Most of us might have thought this concept was that of just a credit card but it now transpires that the Bank of England has unveiled plans for plastic cash.
The new bank notes would be made of polymer and therefore extremely durable. Currently it costs the Bank of England approximately £100 million a year for the replacement of worn out bank notes and the new polymer bank notes should provide a huge cost saving.
According to the experts polymer bank notes are far more durable; for instance if you accidentally left cash in your pockets and put them through the laundry cycle they would come out relatively unscathed.
Apart from the obvious design changes over the years to foil forgers the British bank notes haven’t really changed in over 300 years; so this would be quite a major set for the Bank of England and British citizens.
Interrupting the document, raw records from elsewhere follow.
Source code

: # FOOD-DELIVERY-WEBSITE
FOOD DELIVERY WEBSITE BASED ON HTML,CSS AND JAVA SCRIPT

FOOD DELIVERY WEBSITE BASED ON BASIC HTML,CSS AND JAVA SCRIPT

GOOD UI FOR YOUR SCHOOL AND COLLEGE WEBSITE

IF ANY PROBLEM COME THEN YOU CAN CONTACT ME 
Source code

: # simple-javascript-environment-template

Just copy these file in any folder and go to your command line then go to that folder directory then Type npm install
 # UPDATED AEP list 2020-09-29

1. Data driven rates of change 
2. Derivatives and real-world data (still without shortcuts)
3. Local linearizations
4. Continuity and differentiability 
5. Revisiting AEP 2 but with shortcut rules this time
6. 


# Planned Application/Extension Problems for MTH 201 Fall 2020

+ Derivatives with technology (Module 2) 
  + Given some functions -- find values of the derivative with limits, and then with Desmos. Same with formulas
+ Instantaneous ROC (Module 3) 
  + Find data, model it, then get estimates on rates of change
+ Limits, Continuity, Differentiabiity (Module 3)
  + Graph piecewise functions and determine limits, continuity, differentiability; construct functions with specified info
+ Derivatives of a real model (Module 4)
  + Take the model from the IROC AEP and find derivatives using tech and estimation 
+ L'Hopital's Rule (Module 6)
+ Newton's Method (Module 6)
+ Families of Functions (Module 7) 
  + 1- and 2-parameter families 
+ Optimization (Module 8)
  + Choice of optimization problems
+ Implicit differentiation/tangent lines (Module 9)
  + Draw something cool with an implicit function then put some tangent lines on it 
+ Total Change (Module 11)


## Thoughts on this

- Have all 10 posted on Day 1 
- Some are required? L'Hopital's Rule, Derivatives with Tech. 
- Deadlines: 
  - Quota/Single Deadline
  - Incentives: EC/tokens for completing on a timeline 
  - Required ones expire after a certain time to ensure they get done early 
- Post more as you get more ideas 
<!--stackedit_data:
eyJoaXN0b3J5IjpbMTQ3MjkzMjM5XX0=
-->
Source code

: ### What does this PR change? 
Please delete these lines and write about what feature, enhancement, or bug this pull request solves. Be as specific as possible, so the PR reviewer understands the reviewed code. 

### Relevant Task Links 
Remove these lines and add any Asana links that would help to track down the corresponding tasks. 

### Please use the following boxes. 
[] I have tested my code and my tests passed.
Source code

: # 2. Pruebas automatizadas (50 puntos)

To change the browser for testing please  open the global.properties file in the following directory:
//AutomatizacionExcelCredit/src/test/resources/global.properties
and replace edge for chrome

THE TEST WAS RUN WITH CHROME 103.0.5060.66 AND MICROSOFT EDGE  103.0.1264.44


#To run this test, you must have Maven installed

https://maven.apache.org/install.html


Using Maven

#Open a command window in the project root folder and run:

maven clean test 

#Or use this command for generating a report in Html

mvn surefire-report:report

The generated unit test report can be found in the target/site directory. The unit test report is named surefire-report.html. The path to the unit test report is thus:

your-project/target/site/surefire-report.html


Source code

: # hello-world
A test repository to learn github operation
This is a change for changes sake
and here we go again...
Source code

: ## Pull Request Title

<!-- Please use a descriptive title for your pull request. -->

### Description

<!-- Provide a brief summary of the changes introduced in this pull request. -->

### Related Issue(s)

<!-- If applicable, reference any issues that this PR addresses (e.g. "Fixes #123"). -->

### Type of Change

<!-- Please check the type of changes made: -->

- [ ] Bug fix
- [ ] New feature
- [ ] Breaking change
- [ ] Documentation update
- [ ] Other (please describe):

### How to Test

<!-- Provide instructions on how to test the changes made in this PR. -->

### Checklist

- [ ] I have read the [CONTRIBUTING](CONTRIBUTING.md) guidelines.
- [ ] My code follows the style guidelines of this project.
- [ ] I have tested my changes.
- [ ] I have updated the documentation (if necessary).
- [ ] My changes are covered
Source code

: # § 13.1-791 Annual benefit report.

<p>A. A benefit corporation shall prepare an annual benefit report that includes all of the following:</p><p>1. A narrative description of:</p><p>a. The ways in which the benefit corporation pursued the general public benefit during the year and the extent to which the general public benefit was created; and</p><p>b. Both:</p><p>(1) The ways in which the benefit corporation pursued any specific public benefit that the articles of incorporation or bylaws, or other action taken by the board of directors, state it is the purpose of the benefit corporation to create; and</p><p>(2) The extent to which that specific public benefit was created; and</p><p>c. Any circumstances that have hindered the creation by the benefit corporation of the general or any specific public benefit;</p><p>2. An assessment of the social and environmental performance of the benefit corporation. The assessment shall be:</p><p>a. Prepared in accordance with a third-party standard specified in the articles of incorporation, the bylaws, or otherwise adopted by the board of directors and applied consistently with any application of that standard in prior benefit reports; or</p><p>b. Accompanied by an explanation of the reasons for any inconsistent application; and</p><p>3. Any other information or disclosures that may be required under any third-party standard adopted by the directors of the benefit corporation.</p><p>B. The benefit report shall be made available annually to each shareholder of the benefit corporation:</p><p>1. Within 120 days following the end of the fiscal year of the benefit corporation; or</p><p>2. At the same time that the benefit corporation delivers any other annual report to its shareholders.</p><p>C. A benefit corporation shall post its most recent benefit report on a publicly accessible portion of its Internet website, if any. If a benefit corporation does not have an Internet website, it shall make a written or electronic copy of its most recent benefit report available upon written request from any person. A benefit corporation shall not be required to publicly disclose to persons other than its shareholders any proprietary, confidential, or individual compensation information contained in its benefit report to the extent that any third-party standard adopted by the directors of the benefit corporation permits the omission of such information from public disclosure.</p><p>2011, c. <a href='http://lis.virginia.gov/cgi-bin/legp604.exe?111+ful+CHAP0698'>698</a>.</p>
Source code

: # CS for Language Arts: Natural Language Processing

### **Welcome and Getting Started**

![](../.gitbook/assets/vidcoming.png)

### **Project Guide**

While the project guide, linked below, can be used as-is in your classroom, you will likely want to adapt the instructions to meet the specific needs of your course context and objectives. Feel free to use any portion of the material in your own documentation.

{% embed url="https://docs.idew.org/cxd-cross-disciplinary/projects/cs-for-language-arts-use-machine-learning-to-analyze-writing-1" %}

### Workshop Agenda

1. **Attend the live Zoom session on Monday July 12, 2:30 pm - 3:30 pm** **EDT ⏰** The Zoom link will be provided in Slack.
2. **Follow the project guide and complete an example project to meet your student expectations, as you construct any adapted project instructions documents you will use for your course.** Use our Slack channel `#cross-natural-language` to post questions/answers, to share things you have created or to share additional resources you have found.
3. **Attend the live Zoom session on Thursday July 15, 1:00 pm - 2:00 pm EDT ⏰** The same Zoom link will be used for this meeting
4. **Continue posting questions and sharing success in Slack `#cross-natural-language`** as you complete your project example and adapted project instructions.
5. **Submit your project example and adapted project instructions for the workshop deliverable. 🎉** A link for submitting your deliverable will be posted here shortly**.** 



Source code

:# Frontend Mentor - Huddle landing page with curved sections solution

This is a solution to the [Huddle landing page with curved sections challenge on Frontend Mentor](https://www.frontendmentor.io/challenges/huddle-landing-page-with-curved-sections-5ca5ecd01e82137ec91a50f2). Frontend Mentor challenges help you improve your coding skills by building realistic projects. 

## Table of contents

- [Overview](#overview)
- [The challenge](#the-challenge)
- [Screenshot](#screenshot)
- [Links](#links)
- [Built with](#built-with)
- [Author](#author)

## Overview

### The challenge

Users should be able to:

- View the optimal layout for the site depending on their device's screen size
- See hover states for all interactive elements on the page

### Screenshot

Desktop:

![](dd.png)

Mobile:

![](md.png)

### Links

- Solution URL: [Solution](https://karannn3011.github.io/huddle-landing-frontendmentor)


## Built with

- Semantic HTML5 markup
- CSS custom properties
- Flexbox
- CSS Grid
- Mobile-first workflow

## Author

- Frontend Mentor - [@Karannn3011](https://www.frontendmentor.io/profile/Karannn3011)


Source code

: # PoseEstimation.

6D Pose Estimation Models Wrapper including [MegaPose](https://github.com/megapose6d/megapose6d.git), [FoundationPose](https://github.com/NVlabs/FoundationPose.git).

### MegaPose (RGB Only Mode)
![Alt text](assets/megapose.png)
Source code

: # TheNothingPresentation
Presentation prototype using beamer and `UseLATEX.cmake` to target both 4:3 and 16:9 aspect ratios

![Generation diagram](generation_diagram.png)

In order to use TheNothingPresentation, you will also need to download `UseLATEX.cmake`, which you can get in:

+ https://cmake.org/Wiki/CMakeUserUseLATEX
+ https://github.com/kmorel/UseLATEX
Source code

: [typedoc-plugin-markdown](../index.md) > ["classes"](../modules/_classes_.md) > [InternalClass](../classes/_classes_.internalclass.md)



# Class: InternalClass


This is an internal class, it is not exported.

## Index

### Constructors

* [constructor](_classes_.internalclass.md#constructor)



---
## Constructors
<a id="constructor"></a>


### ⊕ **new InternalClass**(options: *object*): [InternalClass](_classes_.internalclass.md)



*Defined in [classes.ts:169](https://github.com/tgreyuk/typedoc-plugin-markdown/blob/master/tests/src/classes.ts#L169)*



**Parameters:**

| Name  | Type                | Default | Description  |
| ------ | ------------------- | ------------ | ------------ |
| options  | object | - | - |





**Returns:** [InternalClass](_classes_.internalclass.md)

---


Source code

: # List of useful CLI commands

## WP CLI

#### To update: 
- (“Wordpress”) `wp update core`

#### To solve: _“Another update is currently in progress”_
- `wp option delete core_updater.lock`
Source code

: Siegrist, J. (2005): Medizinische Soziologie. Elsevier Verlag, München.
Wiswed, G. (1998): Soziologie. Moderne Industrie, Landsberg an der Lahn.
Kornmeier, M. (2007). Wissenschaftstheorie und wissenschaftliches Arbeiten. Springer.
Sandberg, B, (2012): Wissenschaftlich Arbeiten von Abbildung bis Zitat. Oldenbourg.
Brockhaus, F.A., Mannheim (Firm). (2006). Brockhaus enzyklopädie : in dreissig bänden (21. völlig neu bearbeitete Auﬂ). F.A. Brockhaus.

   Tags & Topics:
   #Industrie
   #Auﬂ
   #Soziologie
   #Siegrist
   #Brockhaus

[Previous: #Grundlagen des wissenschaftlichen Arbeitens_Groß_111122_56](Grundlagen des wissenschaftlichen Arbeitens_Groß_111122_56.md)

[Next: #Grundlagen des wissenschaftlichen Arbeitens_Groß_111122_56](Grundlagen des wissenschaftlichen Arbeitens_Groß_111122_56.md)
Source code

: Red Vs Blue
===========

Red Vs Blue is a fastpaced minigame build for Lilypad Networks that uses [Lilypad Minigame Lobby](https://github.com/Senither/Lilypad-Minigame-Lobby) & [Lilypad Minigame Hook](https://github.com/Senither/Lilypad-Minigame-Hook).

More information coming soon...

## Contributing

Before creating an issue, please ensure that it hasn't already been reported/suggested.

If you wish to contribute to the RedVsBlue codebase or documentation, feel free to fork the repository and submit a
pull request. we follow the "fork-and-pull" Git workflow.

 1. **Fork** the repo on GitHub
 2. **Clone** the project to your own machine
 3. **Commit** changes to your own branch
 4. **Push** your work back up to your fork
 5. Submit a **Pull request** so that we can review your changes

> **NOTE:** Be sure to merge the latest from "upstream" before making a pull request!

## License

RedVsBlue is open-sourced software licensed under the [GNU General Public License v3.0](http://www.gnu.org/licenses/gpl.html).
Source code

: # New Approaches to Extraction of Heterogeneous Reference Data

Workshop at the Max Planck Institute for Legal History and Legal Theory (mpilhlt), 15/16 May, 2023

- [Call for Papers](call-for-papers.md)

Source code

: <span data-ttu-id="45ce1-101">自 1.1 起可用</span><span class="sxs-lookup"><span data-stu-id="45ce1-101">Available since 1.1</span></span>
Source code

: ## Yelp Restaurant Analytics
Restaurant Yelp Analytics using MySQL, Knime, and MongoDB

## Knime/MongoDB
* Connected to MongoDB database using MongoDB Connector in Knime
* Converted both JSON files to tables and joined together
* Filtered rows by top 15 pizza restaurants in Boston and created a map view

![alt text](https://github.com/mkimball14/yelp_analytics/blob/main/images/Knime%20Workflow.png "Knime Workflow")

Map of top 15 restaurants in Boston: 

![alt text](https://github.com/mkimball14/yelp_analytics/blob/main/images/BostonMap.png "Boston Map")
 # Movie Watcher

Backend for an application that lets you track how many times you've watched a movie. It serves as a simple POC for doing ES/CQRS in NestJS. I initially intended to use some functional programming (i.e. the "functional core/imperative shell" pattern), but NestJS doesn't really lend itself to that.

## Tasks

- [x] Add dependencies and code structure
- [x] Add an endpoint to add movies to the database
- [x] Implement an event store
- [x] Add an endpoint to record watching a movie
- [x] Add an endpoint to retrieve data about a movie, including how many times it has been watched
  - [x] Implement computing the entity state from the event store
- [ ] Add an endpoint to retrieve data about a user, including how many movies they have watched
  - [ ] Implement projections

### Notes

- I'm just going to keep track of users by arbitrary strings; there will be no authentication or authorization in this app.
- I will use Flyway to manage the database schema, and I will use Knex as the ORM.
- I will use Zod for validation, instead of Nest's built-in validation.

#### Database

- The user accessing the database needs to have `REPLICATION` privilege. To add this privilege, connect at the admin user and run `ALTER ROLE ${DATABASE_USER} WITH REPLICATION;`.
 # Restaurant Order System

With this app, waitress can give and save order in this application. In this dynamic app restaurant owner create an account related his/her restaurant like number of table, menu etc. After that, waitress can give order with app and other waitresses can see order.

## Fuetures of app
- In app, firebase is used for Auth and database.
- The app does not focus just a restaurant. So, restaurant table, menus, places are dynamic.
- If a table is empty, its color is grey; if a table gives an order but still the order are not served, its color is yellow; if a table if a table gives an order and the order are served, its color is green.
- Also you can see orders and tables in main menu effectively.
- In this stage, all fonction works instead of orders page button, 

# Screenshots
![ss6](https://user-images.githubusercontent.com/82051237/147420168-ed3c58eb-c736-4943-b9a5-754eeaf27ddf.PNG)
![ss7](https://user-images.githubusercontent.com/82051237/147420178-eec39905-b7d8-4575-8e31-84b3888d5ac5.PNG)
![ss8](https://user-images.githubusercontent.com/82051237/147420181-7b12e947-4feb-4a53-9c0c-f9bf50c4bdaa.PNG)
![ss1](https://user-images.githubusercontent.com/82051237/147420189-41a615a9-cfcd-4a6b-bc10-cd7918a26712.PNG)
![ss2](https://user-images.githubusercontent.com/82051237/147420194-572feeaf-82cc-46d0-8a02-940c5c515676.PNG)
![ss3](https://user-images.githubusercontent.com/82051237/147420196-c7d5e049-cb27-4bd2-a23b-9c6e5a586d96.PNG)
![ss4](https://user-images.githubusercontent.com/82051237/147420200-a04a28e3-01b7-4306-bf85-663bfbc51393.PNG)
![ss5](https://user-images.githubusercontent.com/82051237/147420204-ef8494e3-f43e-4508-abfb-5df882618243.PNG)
It is perceived that if the Bank of England does decide to go with the new material then they could be introduced into circulation within the next three years.
Sources at the Bank of England stated tests had revealed that polymer bank notes would last twice as long as the traditional cotton and fibre bank notes currently in circulation. They are also highly resistant to dirt and moisture and almost impossible to tear.
The concept of plastic bank notes is not actually a new idea; in fact Australia has been using them since 1988 and was originally introduced to avert counterfeiting.
Other countries that use plastic bank notes include Vietnam, Canada, Romania, New Zealand, Mexico and indeed fifteen other countries.
Another benefit of a polymer bank note is its ability to be easily recycled. Currently the Bank of England is only considering a change for the £5 note and the £10 note. Once introduced, the Bank of England will study public perception and see how they react to the change and if favourable will then likely roll out the changes to the remaining £20 and £50 notes.
The Bank of England has vowed that if the public does not like the new bank notes then it will scrap the idea.